__Task to complete__:
Read the records below and copy each line that contains "currently".

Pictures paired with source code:
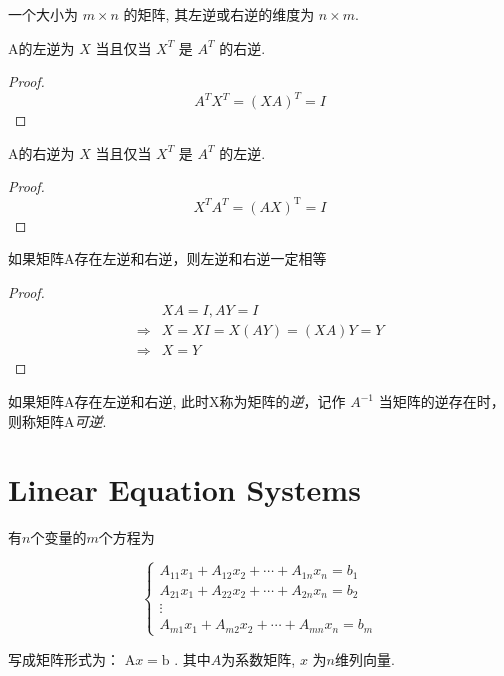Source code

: 一个大小为 $ m \times n $ 的矩阵, 其左逆或右逆的维度为 $ n \times m $.

\begin{theorem}
    A的左逆为 $ X $ 当且仅当 $ X^{T} $ 是 $ A^{T} $ 的右逆.
\end{theorem}

\begin{proof}
    $$
A^{T} X^{T}=(X A)^{T}=I
$$
\end{proof}

\begin{theorem}
    A的右逆为 $ X $ 当且仅当 $ X^{T} $ 是 $ A^{T} $ 的左逆.
\end{theorem}

\begin{proof}
    $$
X^{T} A^{T}=(A X)^{\mathrm{T}}=I
$$
\end{proof}

\begin{theorem}
    如果矩阵A存在左逆和右逆，则左逆和右逆一定相等
\end{theorem}

\begin{proof}
    $$
    \begin{aligned}
    &X A=I, A Y=I  \\
    \Rightarrow&  X=X I=X(A Y)=(X A) Y=Y \\
    \Rightarrow& X=Y
    \end{aligned}
$$
\end{proof}

\begin{definition}
    如果矩阵A存在左逆和右逆, 此时X称为矩阵的\textit{逆}，记作 $ A^{-1} $ 当矩阵的逆存在时，则称矩阵A\textit{可逆}.
\end{definition}

\section{Linear Equation Systems}

\begin{definition}
    有$n$个变量的$m$个方程为

    $$ \left\{\begin{array}{c}A_{11} x_{1}+A_{12} x_{2}+\cdots+A_{1 n} x_{n}=b_{1} \\ A_{21} x_{1}+A_{22} x_{2}+\cdots+A_{2 n} x_{n}=b_{2} \\ \vdots \\ A_{m 1} x_{1}+A_{m 2} x_{2}+\cdots+A_{m n} x_{n}=b_{m}\end{array}\right. $$

    写成矩阵形式为： $ \mathrm{A} x=\mathrm{b} $ . 其中$A$为系数矩阵, $ x $ 为$n$维列向量. 
\end{definition}

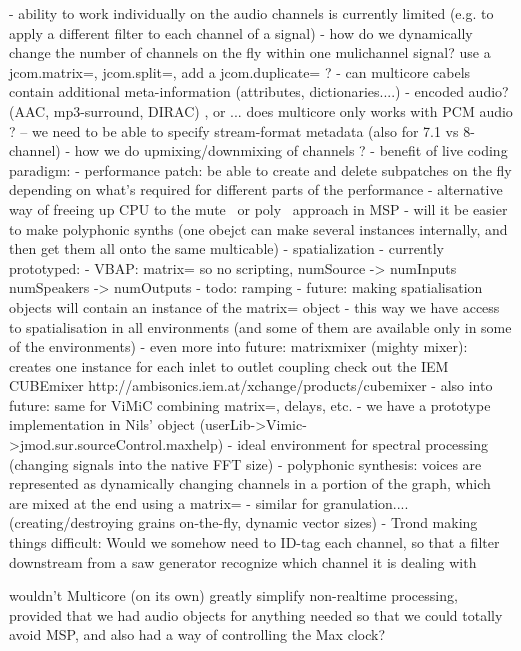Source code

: \documentclass[twoside,a4paper]{article}
\begin{document}
- ability to work individually on the audio channels is currently limited (e.g. to apply a different filter to each channel of a signal)
- how do we dynamically change the number of channels on the fly within one mulichannel signal? use a jcom.matrix=, jcom.split=, add a jcom.duplicate= ? 
- can multicore cabels contain additional meta-information (attributes, dictionaries....)
- encoded audio? (AAC, mp3-surround, DIRAC) , or ... does multicore only works with PCM audio ? -- we need to be able to specify stream-format metadata (also for 7.1 vs 8-channel)
- how we do upmixing/downmixing of channels ? 
- benefit of live coding paradigm:
    - performance patch: be able to create and delete subpatches on the fly depending on what's required for different parts of the performance
    - alternative way of freeing up CPU to the mute~ or poly~ approach in MSP
    - will it be easier to make polyphonic synths (one obejct can make several instances internally, and then get them all onto the same multicable)
    - spatialization - currently prototyped:
        - VBAP: matrix= so no scripting, 
            numSource -> numInputs
            numSpeakers -> numOutputs
        - todo: ramping
        - future: making spatialisation objects will contain an instance of the matrix= object
        - this way we have access to spatialisation in all environments
            (and some of them are available only in some of the environments)
        - even more into future: matrixmixer (mighty mixer): creates one instance for each inlet to outlet coupling
                                    check out the IEM CUBEmixer  http://ambisonics.iem.at/xchange/products/cubemixer
        - also into future: same for ViMiC combining matrix=, delays, etc.
        - we have a prototype implementation in Nils' object (userLib->Vimic->jmod.sur.sourceControl.maxhelp)
        - ideal environment for spectral processing (changing signals into the native FFT size)
    - polyphonic synthesis: voices are represented as dynamically changing channels in a portion of the graph, which are mixed at the end using a matrix=
    - similar for granulation.... (creating/destroying grains on-the-fly, dynamic vector sizes)
        - Trond making things difficult: Would we somehow need to ID-tag each channel, so that a filter downstream from a saw generator recognize which channel it is dealing with

wouldn't Multicore (on its own) greatly simplify non-realtime processing, provided that we had audio objects for anything needed so that we could totally avoid MSP, and also had a way of controlling the Max clock?
\end{document}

__Answer section__:
- ability to work individually on the audio channels is currently limited (e.g. to apply a different filter to each channel of a signal)
    - spatialization - currently prototyped:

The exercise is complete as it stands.